Suatu pemodelan dapat bersifat global maupun lokal. Regresi linier klasik merupakan salah satu model global. Dikatakan global karena terdapat satu model yang berlaku umum untuk semua pengamatan.
Suatu model lokal bersifat lebih fleksibel, yang dalam konteks spasial, artinya setiap daerah/lokasi dapat memiliki model masing-masing.

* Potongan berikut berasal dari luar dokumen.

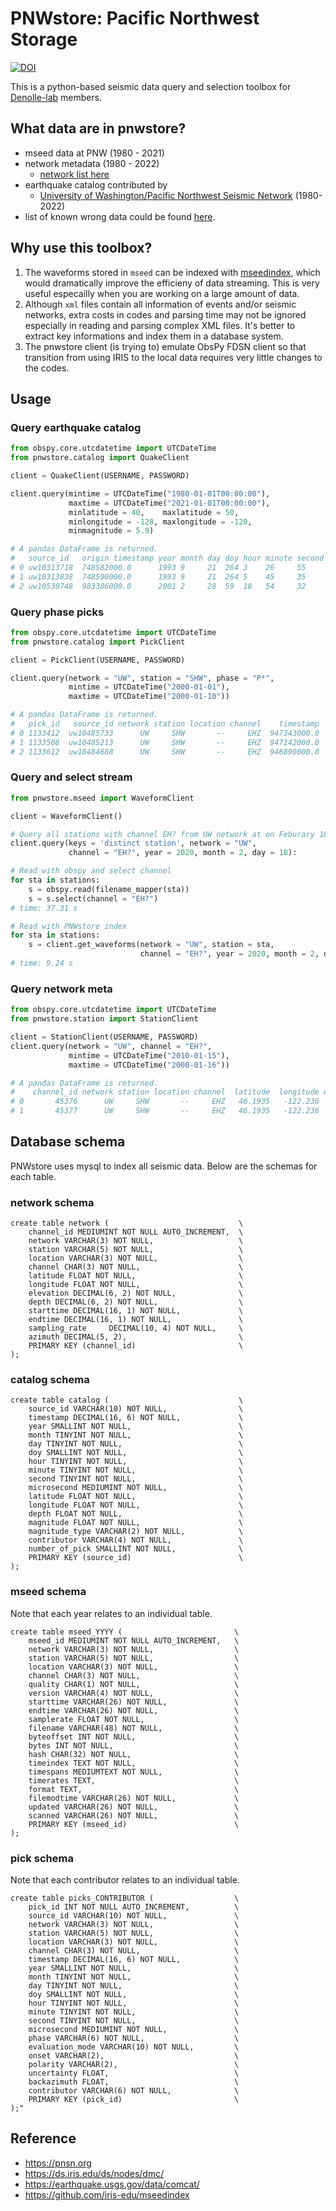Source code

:# PNWstore: Pacific Northwest Storage
[![DOI](https://zenodo.org/badge/479659348.svg)](https://zenodo.org/badge/latestdoi/479659348) 

This is a python-based seismic data query and selection toolbox for [Denolle-lab](https://denolle-lab.github.io) members.

## What data are in pnwstore?
- mseed data at PNW (1980 - 2021)
- network metadata (1980 - 2022)
    - [network list here](./docs/netlist.md)
- earthquake catalog contributed by
    - [University of Washington/Pacific Northwest Seismic Network](https://pnsn.org/pnsn-data-products/earthquake-catalogs) (1980-2022)
- list of known wrong data could be found [here](./docs/wrong_data.md).

## Why use this toolbox?
1. The waveforms stored in `mseed` can be indexed with [mseedindex](https://github.com/iris-edu/mseedindex), which would dramatically improve the efficieny of data streaming. This is very useful especailly when you are working on a large amount of data.
2. Although `xml` files contain all information of events and/or seismic networks, extra costs in codes and parsing time may not be ignored especially in reading and parsing complex XML files. It's better to extract key informations and index them in a database system.
3. The pnwstore client (is trying to) emulate ObsPy FDSN client so that transition from using IRIS to the local data requires very little changes to the codes.


## Usage
### Query earthquake catalog
```python
from obspy.core.utcdatetime import UTCDateTime
from pnwstore.catalog import QuakeClient

client = QuakeClient(USERNAME, PASSWORD)

client.query(mintime = UTCDateTime("1980-01-01T00:00:00"),  
             maxtime = UTCDateTime("2021-01-01T00:00:00"), 
             minlatitude = 40,    maxlatitude = 50,
             minlongitude = -128, maxlongitude = -120,
             minmagnitude = 5.9)

# A pandas DataFrame is returned.
#   source_id   origin_timestamp year month day doy hour minute second  microsecond latitude longitude  depth  magnitude contributor number_of_pick
# 0 uw10313718  748582000.0      1993 9     21  264 3    26     55      630000      42.316    -122.027  8.560  5.9       uw          380
# 1 uw10313838  748590000.0      1993 9     21  264 5    45     35      230000      42.358    -122.058  8.530  6.0       uw          427
# 2 uw10530748  983386000.0      2001 2     28  59  18   54     32      830000      47.149    -122.727  51.798 6.8       uw          98

```

### Query phase picks
```python
from obspy.core.utcdatetime import UTCDateTime
from pnwstore.catalog import PickClient

client = PickClient(USERNAME, PASSWORD)

client.query(network = "UW", station = "SHW", phase = "P*",
             mintime = UTCDateTime("2000-01-01"), 
             maxtime = UTCDateTime("2000-01-10"))

# A pandas DataFrame is returned.
#   pick_id   source_id network station location channel    timestamp  year month day doy  hour  minute  second  microsecond phase evaluation_mode uncertainty  backazimuth contributor 
# 0 1133412  uw10485733      UW     SHW       --     EHZ  947343000.0  2000   1    8    8    14      57      23       680000     P          manual   0.05         79.0          UW
# 1 1133508  uw10485213      UW     SHW       --     EHZ  947142000.0  2000   1    6    6     6      52      56       790000     P          manual   0.08         63.6          UW 
# 2 1133612  uw10484688      UW     SHW       --     EHZ  946890000.0  2000   1    3    3     9       0      14       280000     P          manual   0.22        222.1          UW 
```

### Query and select stream
```python
from pnwstore.mseed import WaveformClient

client = WaveformClient()

# Query all stations with channel EH? from UW network at on Feburary 18th, 2020.
client.query(keys = 'distinct station', network = "UW", 
             channel = "EH?", year = 2020, month = 2, day = 18):

# Read with obspy and select channel
for sta in stations:
    s = obspy.read(filename_mapper(sta))
    s = s.select(channel = "EH?")
# time: 37.31 s

# Read with PNWstore index
for sta in stations:
    s = client.get_waveforms(network = "UW", station = sta,  
                             channel = "EH?", year = 2020, month = 2, day = 18)
# time: 9.24 s
```

### Query network meta
```python
from obspy.core.utcdatetime import UTCDateTime
from pnwstore.station import StationClient

client = StationClient(USERNAME, PASSWORD)
client.query(network = "UW", channel = "EH?",
             mintime = UTCDateTime("2010-01-15"), 
             maxtime = UTCDateTime("2000-01-16"))

# A pandas DataFrame is returned.
#    channel_id network station location channel  latitude  longitude elevation  depth     starttime       endtime sampling_rate azimuth 
# 0       45376      UW     SHW       --     EHZ   46.1935   -122.236   1425.00   0.00   867283200.0  1207008000.0      100.0000    None
# 1       45377      UW     SHW       --     EHZ   46.1935   -122.236   1425.00   0.00  1207008000.0  1536105600.0      100.0000    None  
```


## Database schema
PNWstore uses mysql to index all seismic data. Below are the schemas for each table.
### network schema 
```mysql
create table network (                             \
    channel_id MEDIUMINT NOT NULL AUTO_INCREMENT,  \
    network VARCHAR(3) NOT NULL,                   \
    station VARCHAR(5) NOT NULL,                   \
    location VARCHAR(3) NOT NULL,                  \
    channel CHAR(3) NOT NULL,                      \
    latitude FLOAT NOT NULL,                       \
    longitude FLOAT NOT NULL,                      \
    elevation DECIMAL(6, 2) NOT NULL,              \
    depth DECIMAL(6, 2) NOT NULL,                  \
    starttime DECIMAL(16, 1) NOT NULL,             \
    endtime DECIMAL(16, 1) NOT NULL,               \
    sampling_rate     DECIMAL(10, 4) NOT NULL,     \
    azimuth DECIMAL(5, 2),                         \
    PRIMARY KEY (channel_id)                       \
);
```
### catalog schema
```mysql
create table catalog (                             \
    source_id VARCHAR(10) NOT NULL,                \
    timestamp DECIMAL(16, 6) NOT NULL,             \
    year SMALLINT NOT NULL,                        \
    month TINYINT NOT NULL,                        \
    day TINYINT NOT NULL,                          \
    doy SMALLINT NOT NULL,                         \
    hour TINYINT NOT NULL,                         \
    minute TINYINT NOT NULL,                       \
    second TINYINT NOT NULL,                       \
    microsecond MEDIUMINT NOT NULL,                \
    latitude FLOAT NOT NULL,                       \
    longitude FLOAT NOT NULL,                      \
    depth FLOAT NOT NULL,                          \
    magnitude FLOAT NOT NULL,                      \
    magnitude_type VARCHAR(2) NOT NULL,            \
    contributor VARCHAR(4) NOT NULL,               \
    number_of_pick SMALLINT NOT NULL,              \
    PRIMARY KEY (source_id)                        \
);
```
### mseed schema
Note that each year relates to an individual table.
```mysql
create table mseed_YYYY (                         \
    mseed_id MEDIUMINT NOT NULL AUTO_INCREMENT,   \
    network VARCHAR(3) NOT NULL,                  \
    station VARCHAR(5) NOT NULL,                  \
    location VARCHAR(3) NOT NULL,                 \
    channel CHAR(3) NOT NULL,                     \
    quality CHAR(1) NOT NULL,                     \
    version VARCHAR(4) NOT NULL,                  \
    starttime VARCHAR(26) NOT NULL,               \
    endtime VARCHAR(26) NOT NULL,                 \
    samplerate FLOAT NOT NULL,                    \
    filename VARCHAR(48) NOT NULL,                \
    byteoffset INT NOT NULL,                      \
    bytes INT NOT NULL,                           \
    hash CHAR(32) NOT NULL,                       \
    timeindex TEXT NOT NULL,                      \
    timespans MEDIUMTEXT NOT NULL,                \
    timerates TEXT,                               \
    format TEXT,                                  \
    filemodtime VARCHAR(26) NOT NULL,             \
    updated VARCHAR(26) NOT NULL,                 \
    scanned VARCHAR(26) NOT NULL,                 \
    PRIMARY KEY (mseed_id)                        \
);
```

### pick schema
Note that each contributor relates to an individual table.
```mysql 
create table picks_CONTRIBUTOR (                  \
    pick_id INT NOT NULL AUTO_INCREMENT,          \
    source_id VARCHAR(10) NOT NULL,               \
    network VARCHAR(3) NOT NULL,                  \
    station VARCHAR(5) NOT NULL,                  \
    location VARCHAR(3) NOT NULL,                 \
    channel CHAR(3) NOT NULL,                     \
    timestamp DECIMAL(16, 6) NOT NULL,            \
    year SMALLINT NOT NULL,                       \
    month TINYINT NOT NULL,                       \
    day TINYINT NOT NULL,                         \
    doy SMALLINT NOT NULL,                        \
    hour TINYINT NOT NULL,                        \
    minute TINYINT NOT NULL,                      \
    second TINYINT NOT NULL,                      \
    microsecond MEDIUMINT NOT NULL,               \
    phase VARCHAR(6) NOT NULL,                    \
    evaluation_mode VARCHAR(10) NOT NULL,         \
    onset VARCHAR(2),                             \
    polarity VARCHAR(2),                          \
    uncertainty FLOAT,                            \
    backazimuth FLOAT,                            \
    contributor VARCHAR(6) NOT NULL,              \
    PRIMARY KEY (pick_id)                         \
);"
```

## Reference
* https://pnsn.org
* https://ds.iris.edu/ds/nodes/dmc/
* https://earthquake.usgs.gov/data/comcat/
* https://github.com/iris-edu/mseedindex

Geographically Weighted Regression (GWR) merupakan salah satu model yang bersifat lokal. Beberapa keuntungan dengen menggunakan model ini, diantaranya adalah kita dapat:
menduga galat baku lokal
menghitung ukuran leverage lokal
melakukan pengujian terhadap signifikansi keragaman spasial pada penduga parameter lokal
menguji apakah model lokal lebih baik daripada model global
Terdapat salah satu stand-alone software untuk melakukan GWR, yaitu software GWR yang dapat diakses melalui http://ncg.nuim.ie/ncg/GWR/. Selain itu, pada R software, terdapat beberapa package yang dapat digunakan untuk membangun model GWR, yaitu:
GWmodel
spgwr
gwrr
Pada modul ini akan dibahas pemodelan GWR menggunakan package spgwr
.
library(spgwr)
data(columbus)
attach(columbus)
colex0 <- lm(CRIME ~ (INC + HOVAL))
summary(colex0)
##
## Call:
## lm(formula = CRIME ~ (INC + HOVAL))
##
## Residuals:
## Min 1Q Median 3Q Max
## -34.418 -6.388 -1.580 9.052 28.649
##
## Coefficients:
## Estimate Std. Error t value Pr(>|t|)
## (Intercept) 68.6190 4.7355 14.490 < 2e-16 ***
## INC -1.5973 0.3341 -4.780 1.83e-05 ***
## HOVAL -0.2739 0.1032 -2.654 0.0109 *
## ---
## Signif. codes: 0 '***' 0.001 '**' 0.01 '*' 0.05 '.' 0.1 ' ' 1
##
## Residual standard error: 11.43 on 46 degrees of freedom
## Multiple R-squared: 0.5524, Adjusted R-squared: 0.5329
## F-statistic: 28.39 on 2 and 46 DF, p-value: 9.341e-09
Berikut ini apabila pemeriksaan sisaan dilakukan secara visual.
resid<-residuals(colex0)
par(mfrow=c(2,2))
qqnorm(resid); qqline(resid, col="red");
plot(resid~fitted(colex0),xlab = "Predicted Values",ylab = "Residuals")
abline(h=0, col="red")
hist(resid) #histogram utk residual
plot(1:nrow(columbus), resid, pch=20,type="b")
abline(h=0, col="red")
Berikut ini salah satu contoh untuk memeriksa asumsi pada sisaan menggunakan uji formal.
shapiro.test(resid)
##
## Shapiro-Wilk normality test
##
## data: resid
## W = 0.97708, p-value = 0.4497
lmtest::bptest(colex0)
##
## studentized Breusch-Pagan test
##
## data: colex0
## BP = 7.2166, df = 2, p-value = 0.0271
library(spdep)
## Loading required package: sf
## Linking to GEOS 3.8.0, GDAL 3.0.4, PROJ 6.3.1
coords<-columbus[c("X","Y")]
jarak<-as.matrix(1/dist(coords))
lm.morantest(colex0,listw=mat2listw(jarak), alternative="two.sided")
##
## Global Moran I for regression residuals
##
## data:
## model: lm(formula = CRIME ~ (INC + HOVAL))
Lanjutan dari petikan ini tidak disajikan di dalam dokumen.